What do we aspire in Europe?

Author: Richard Coppens, CEO at Group 2000

Everybody working in Telecom and IT knows that developments are going faster and faster. We have only just gotten used to 4G and then the auction for 5G is on the doorstep and the technology for 6G with speeds that literally make us dizzy is already partly conceived. We live in a fantastic era where new applications and the convenience of these applications, as a result of the removal of the “bandwidth barrier”, is or will be accessible to everyone.

Nevertheless, it is important to put the playing field and interests into perspective once again.

It has not been very long since we completed the UMTS auctions. The revenue for the Dutch state amounts to € 2.7 billion. As a result, for years no investments in innovation, thousands of redundancies at Telecom operators (also due to the internet crisis) and innovation that did not take place or at least too slowly. Great for the Dutch state but of course a vision that is focused on the short term.

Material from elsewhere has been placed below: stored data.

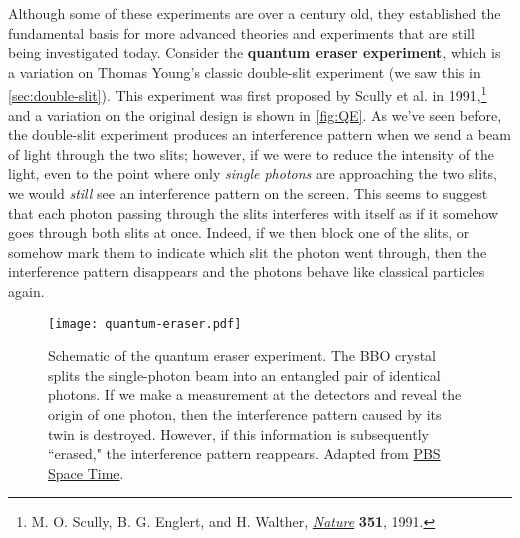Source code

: Although some of these experiments are over a century old, they established the fundamental basis for more advanced theories and experiments that are still being investigated today. 
Consider the \textbf{quantum eraser experiment}, which is a variation on Thomas Young's classic double-slit experiment (we saw this in \autoref{sec:double-slit}). 
This experiment was first proposed by Scully et al. in 1991,\footnote{M. O. Scully, B. G. Englert, and H. Walther, \href{https://www.nature.com/nature/journal/v351/n6322/abs/351111a0.html}{\emph{Nature}} \textbf{351}, 1991.} and a variation on the original design is shown in \autoref{fig:QE}. 
As we've seen before, the double-slit experiment produces an interference pattern when we send a beam of light through the two slits; however, if we were to reduce the intensity of the light, even to the point where only \emph{single photons} are approaching the two slits, we would \emph{still} see an interference pattern on the screen. 
This seems to suggest that each photon passing through the slits interferes with itself as if it somehow goes through both slits at once. 
Indeed, if we then block one of the slits, or somehow mark them to indicate which slit the photon went through, then the interference pattern disappears and the photons behave like classical particles again. 

\begin{figure}[!h]
	\centering
	\texttt{[image: quantum-eraser.pdf]}
	\caption{Schematic of the quantum eraser experiment. 
	The BBO crystal splits the single-photon beam into an entangled pair of identical photons. 
	If we make a measurement at the detectors and reveal the origin of one photon, then the interference pattern caused by its twin is destroyed. 
	However, if this information is subsequently ``erased," the interference pattern reappears. 
	Adapted from \href{https://www.pbs.org/video/pbs-space-time-quantum-eraser/}{PBS Space Time}.
	}
	\label{fig:QE}
\end{figure}


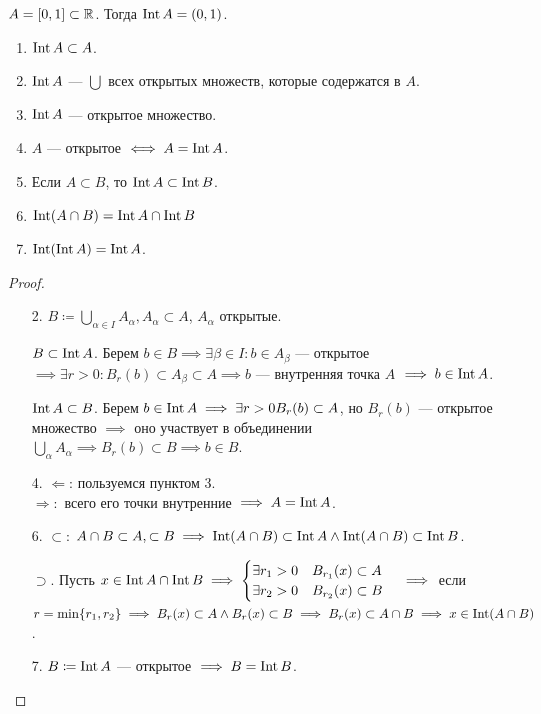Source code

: \begin{example}
    $A = [0, 1] \subset \mathbb{R}$. Тогда  $\operatorname{Int} A = (0, 1)$.
\end{example}
\begin{properties}[внутренности]
    \begin{enumerate}
        \item $\operatorname{Int} A \subset A$.
        \item  $\operatorname{Int} A$ ---  $\bigcup$ всех открытых множеств, которые содержатся в  $A$.
        \item $\operatorname{Int} A$ --- открытое множество. 
        \item  $A$ ---  открытое $\iff A = \operatorname{Int} A$.
        \item Если $A \subset B$, то $\operatorname{Int} A \subset \operatorname{Int} B$.
        \item $\operatorname{Int}(A \cap B) = \operatorname{Int} A \cap \operatorname{Int} B$
        \item $\operatorname{Int}(\operatorname{Int} A) = \operatorname{Int} A$.
    \end{enumerate}
\end{properties}
\begin{proof}
    \slashn
    \begin{enumerate}
        \item[2.] $B \coloneqq \bigcup_{\alpha \in I} A_{\alpha}, A_\alpha \subset A$, $A_\alpha$ открытые.

      $B \subset \operatorname{Int} A$. Берем  $b \in B \implies \exists \beta \in I\!: b \in A_\beta$ --- открытое  $\implies \exists r > 0\!: B_r(b) \subset A_\beta \subset A \implies b$ --- внутренняя точка  $A$  $\implies b \in \operatorname{Int} A$.

      $\operatorname{Int} A \subset B$. Берем  $b \in \operatorname{Int} A \implies \exists r > 0 B_r(b) \subset A$, но  $B_r(b)$ --- открытое множество $\implies $ оно участвует в объединении  $\bigcup\limits_\alpha A_\alpha \implies B_r(b) \subset B \implies b \in B$.

      \item[4.] $\Leftarrow$: пользуемся пунктом 3.  \\$\Rightarrow:$ всего его точки внутренние  $\implies A = \operatorname{Int} A$.

      \item[6.] $\subset$:  $A \cap B \subset A, \subset B \implies \operatorname{Int}(A \cap B) \subset \operatorname{Int} A \land \operatorname{Int}(A \cap B) \subset \operatorname{Int} B$.

      $\supset$. Пусть $x \in \operatorname{Int} A \cap \operatorname{Int} B \implies \begin{cases} \exists r_1 > 0 \quad B_{r_1}(x) \subset A \\ \exists r_2 > 0 \quad B_{r_2}(x) \subset B \end{cases} \implies$ если $r = \min \{r_1, r_2 \} \implies B_r(x) \subset A \land B_r(x) \subset B \implies B_r(x) \subset A \cap B \implies x \in \operatorname{Int}(A \cap B)$.

      \item[7.] $B \coloneqq \operatorname{Int} A$ --- открытое $\implies B = \operatorname{Int} B$.
    \end{enumerate}
\end{proof}
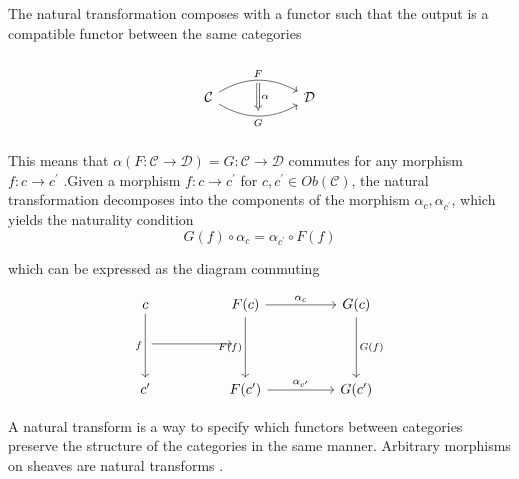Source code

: \documentclass[10pt,journal,compsoc]{IEEEtran}
\theoremstyle{definition}
\theoremstyle{remark}
\begin{document}
The natural transformation composes with a functor such that the output is a compatible functor between the same categories 
\begin{equation}
  \label{eq:related-work:equivariance:natural-transform}
\begin{tikzcd}
  & {} \arrow[dd, "\alpha", Rightarrow, shorten=1.5em] &             \\
\mathcal{C} \arrow[rr, "F", bend left] \arrow[rr, "G"', bend right] &                                     & \mathcal{D} \\
  & {}                                  &            
\end{tikzcd}
\end{equation}
This means that $\alpha(F: \mathcal{C} \rightarrow \mathcal{D}) = G: \mathcal{C} \rightarrow \mathcal{D}$ commutes for any morphism $f:c\rightarrow c^{\prime}$ \cite{fongInvitationAppliedCategory2019}.Given a morphism $f: c\rightarrow c^{\prime}$ for $c, c^{\prime} \in Ob(\mathcal{C})$, the natural transformation decomposes into the components of the morphism $\alpha_{c}, \alpha_{c^{\prime}}$, which yields the naturality condition \cite{milewskiCategoryTheoryProgrammers} 
\begin{equation}
  \label{eq:related-work:equivariance:naturality-condition}
  G(f) \circ \alpha_{c} = \alpha_{c^\prime} \circ F(f)
\end{equation}

which can be expressed as the diagram commuting

\begin{equation}
  \label{eq:related-work:equivariance:natural-transform-components}
  \begin{tikzcd}
    c \arrow[dd, "f"'] &  & F(c) \arrow[dd, "F(f)"'] \arrow[rr, "\alpha_{c}"] &  & G(c) \arrow[dd, "G(f)"] \\
    {} \arrow[rr, shorten > = 5]      &  & {}                                                &  &                         \\
    c^{\prime}         &  & F(c^{\prime}) \arrow[rr, "\alpha_{c^{\prime}}"]   &  & G(c^{\prime})          
    \end{tikzcd}
\end{equation}




A natural transform is a way to specify which functors between categories preserve the structure of the categories in the same manner. Arbitrary morphisms on sheaves are natural transforms \cite{SheafMathematics2021,bradleyWhatNaturalTransformation}. 
\end{document}
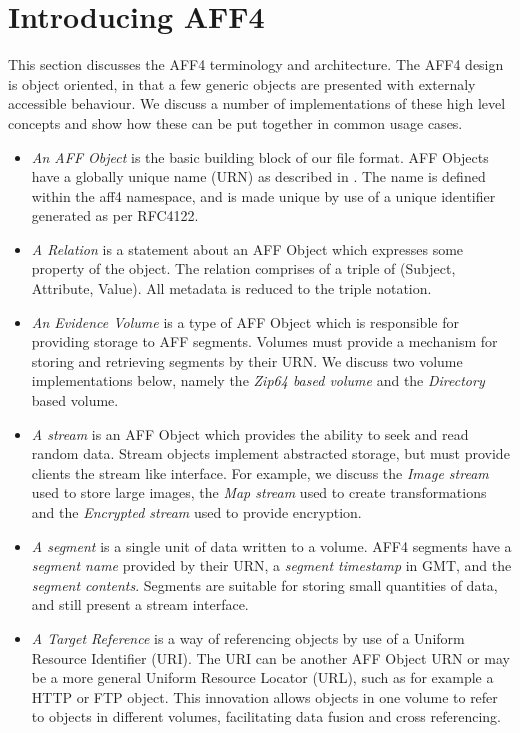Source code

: \documentclass[10pt, conference]{IEEEtran}
\begin{document}
\section{Introducing AFF4}

This section discusses the AFF4 terminology and architecture. The AFF4
design is object oriented, in that a few generic objects are presented
with externaly accessible behaviour. We discuss a number of
implementations of these high level concepts and show how these can be
put together in common usage cases.

\begin{itemize}
\item \emph{An AFF Object} is the basic building block of our
file format. AFF Objects have a globally unique name (URN) as described in
\cite{RFC1737}. The name is defined within the aff4 namespace, and is
made unique by use of a unique identifier generated as per
RFC4122\cite{RFC4122}.

\item \emph{A Relation} is a statement about an AFF Object which
expresses some property of the object. The relation comprises of a
triple of (Subject, Attribute, Value). All metadata is reduced to the
triple notation.

\item \emph{An Evidence Volume} is a type of AFF Object which is
responsible for providing storage to AFF segments. Volumes must
provide a mechanism for storing and retrieving segments by their
URN. We discuss two volume implementations below, namely the {\em
Zip64 based volume} and the {\em Directory} based volume.

\label{definitions}
\item \emph{A stream} is an AFF Object which provides the ability to
  seek and read random data. Stream objects implement abstracted
  storage, but must provide clients the stream like interface. For
  example, we discuss the {\em Image stream} used to store large
  images, the {\em Map stream} used to create transformations and the
  {\em Encrypted stream} used to provide encryption.

\item \emph{A segment} is a single unit of data written to a volume. AFF4
  segments have a \emph{segment name} provided by their URN, a
  \emph{segment timestamp} in GMT, and the \emph{segment
  contents}. Segments are suitable for storing small quantities of
  data, and still present a stream interface.

\item \emph{A Target Reference} is a way of referencing objects by use
  of a Uniform Resource Identifier (URI). The URI can be another AFF
  Object URN or may be a more general Uniform Resource Locator (URL),
  such as for example a HTTP or FTP object. This innovation allows
  objects in one volume to refer to objects in different volumes,
  facilitating data fusion and cross referencing.


\end{itemize}
\end{document}

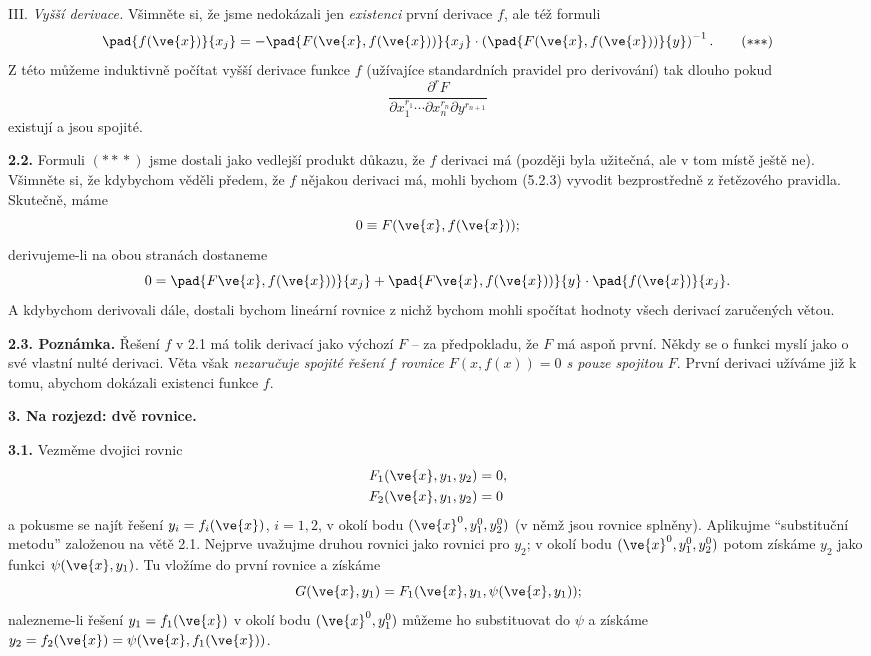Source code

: \documentclass[12pt]{article}
\begin{document}
{\smallskip

III. {\em Vyšší derivace.} Všimněte si, že jsme nedokázali jen 
 {\em existenci} první derivace
 $f$, ale též formuli
\begin{equation}
\pad{f(\ve{x})}{x_j}=-\pad{F(\ve{x},f(\ve{x}))}{x_j}\cdot\left(\pad{F(\ve{x},f(\ve{x}))}{y}\right)^{-1}. \tag{${**}*$}
\end{equation}
Z této můžeme induktivně počítat vyšší derivace funkce $f$ (užívajíce standardních pravidel pro derivování) 
tak dlouho pokud
$$\frac{\partial^r F}{\partial x_1^{r_1}\cdots\partial x_n^{r_n}\partial y^{r_{n+1}}}$$ 
existují a jsou spojité. \sq

\bigskip 

{\bf 2.2.} Formuli \hbox{$({**}*)$} jsme dostali jako vedlejší produkt důkazu, že $f$ derivaci má (později byla užitečná, ale v tom místě ještě ne). Všimněte si, že kdybychom věděli předem, že 
 $f$ nějakou derivaci má, mohli bychom (5.2.3) vyvodit bezprostředně z řetězového pravidla. Skutečně, máme
$$
0\equiv F(\ve{x},f(\ve{x}));
$$
derivujeme-li na obou stranách dostaneme
$$
0=\pad{F\ve{x},f(\ve{x}))}{x_j}+\pad{F\ve{x},f(\ve{x}))}{y}\cdot\pad{f(\ve{x})}{x_j}.
$$
A kdybychom derivovali dále, dostali  bychom lineární rovnice z nichž bychom mohli spočítat
 hodnoty všech derivací zaručených větou.

\medskip


{\bf 2.3. Poznámka.} Řešení $f$ v 2.1  
má tolik derivací jako výchozí $F$ -- za předpokladu, že $F$ má aspoň první.
Někdy se o funkci myslí jako o své vlastní nulté derivaci. 
 Věta však  {\em nezaručuje
spojité řešení $f$ rovnice $F(x,f(x))=0$ s pouze spojitou $F$}. 
První derivaci užíváme již k tomu, abychom dokázali existenci funkce $f$.




 \vskip10mm
 
  
 {\large\bf 3. Na rozjezd: dvě rovnice.}
 
 \bigskip
 
{\bf 3.1.}
 Vezměme dvojici rovnic
$$
\begin{aligned}
&F_1(\ve{x},y_1,y_2)=0,\\
&F_2(\ve{x},y_1,y_2)=0
\end{aligned}
$$
a pokusme se najít řešení $y_i=f_i(\ve{x})$, $i=1,2$,
v okolí bodu $(\ve{x}^0,y^0_1,y^0_2)$ (v němž jsou rovnice splněny). 
Aplikujme ``substituční metodu'' založenou na větě 2.1. 
Nejprve uvažujme druhou rovnici jako rovnici pro
 $y_2$; v okolí bodu $(\ve{x}^0,y_1^0,y_2^0)$ potom získáme
 $y_2$ jako funkci $\psi(\ve{x},y_1)$. Tu vložíme do první rovnice 
a získáme
$$
G(\ve{x},y_1)=F_1(\ve{x},y_1,\psi(\ve{x},y_1));
$$
nalezneme-li řešení $y_1=f_1(\ve{x})$  v okolí bodu  $(\ve{x}^0,y^0_1)$ můžeme ho substituovat do $\psi$ a
získáme
$y_2=f_2(\ve{x})=\psi(\ve{x},f_1(\ve{x}))$.

}
\end{document}
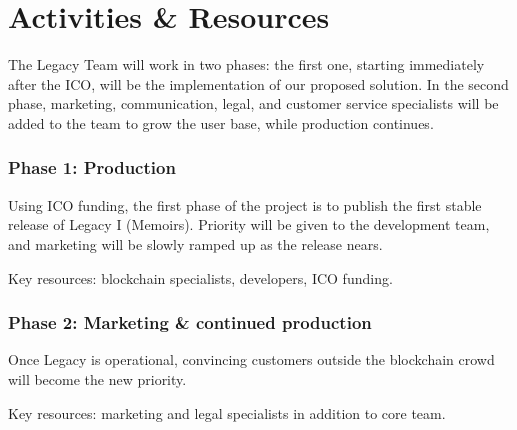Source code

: \section{Activities \& Resources} %
\label{sec:activities_resources}
The Legacy Team will work in two phases: the first one, starting immediately after the ICO, will be the implementation of our proposed solution. In the second phase, marketing, communication, legal, and customer service specialists will be added to the team to grow the user base, while production continues.

\subsubsection*{Phase 1: Production} %
\label{ssub:phase_1_production}
Using ICO funding, the first phase of the project is to publish the first stable release of Legacy I (Memoirs). Priority will be given to the development team, and marketing will be slowly ramped up as the release nears.

Key resources: blockchain specialists, developers, ICO funding.


\subsubsection{Phase 2: Marketing \& continued production} %
\label{ssub:phase_2_marketing_continued_production}
Once Legacy is operational, convincing customers outside the blockchain crowd will become the new priority.

Key resources: marketing and legal specialists in addition to core team.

A few years later the 4G auction, also here the Netherlands excels with a record yield this time as much as € 3.8 billion. An exceptionally nice amount and certainly if you compare this with the directly surrounding countries where the yield in the UK compares poorly with a yield of only € 2.7 billion (in terms of inhabitants practically 4* greater than the Netherlands) and Germany with a yield of no less than € 5 billion. Which is de-facto more compared to the Dutch situation but also practically 5* more inhabitants.

Here too, the story is well known, profits are under pressure (the frequency licenses have to be written off and the network built) and thousands of people are made redundant (partly due to automation) in order to meet the demands of shareholders and investors.

In the meantime, Italy has raised € 6.5 billion with the auction of the 5G frequency licenses, which far exceeds the expectations of the Italian government, as only half of the amount was expected. In the short term this will also be an excellent yield for the Treasury, but the question is whether it will benefit the economy, the digital economy and the development of new technology and therefore also profitability across the business community.

Too much is still thought in the short term. Meanwhile we have already reached the IOT era, its complete industries and branches are dependent on the proper functioning of mobile networks and the development of groundbreaking functionality that in an increasingly global world with ditto global and therefore also low(er) wage competition are simply necessary to give us a head start in Europe, or even better to create a head start and to maintain in the long term.

This requires long-term thinking. Can it be done differently? Certainly, but governments will have to play the game. Instead of billions in revenue, they will have to settle for a sustainable extra revenue of several hundred millions (e.g. the Netherlands) per year that the telecom industry can generate. It is very simple. The hundreds of millions of write-downs on licenses (assuming they are depreciated over 10 years with interest) can (no should be part of the deal with the government) be used for annual innovation. Assuming that the 5G auction would also yield at least € 3.8 billion, this would provide an annual economic stimulus that the Telco’s and the suppliers contracted by the Telco’s should put into innovation as much as around € 440,000,000 per year. What a great economic stimulus and that over a period of 10 years. The advantage for the government is that less subsidies need to be provided, at least (assuming that 60% of this money eventually goes to new jobs) around 3000 new jobs are created with great tax revenues (not to mention the extra spending pattern – consumer spending). There is an incredible amount of VAT and profit that can be taxed in an industry that traditionally already shows high profitability.

The long term case? For Europe, this will not only yield more financially in the long term (I expect a tipping point somewhere between 8 and 11 years compared to the short term variant) but especially in the field of innovative and sustainable development. A more competitive economy, resilient to a good stimulation climate where the industry and outside the industry will generate many new start ups and new business ideas that will benefit us all.

So Europe, what is it going to be? The gaps that may appear in a budget can not be solved in another way?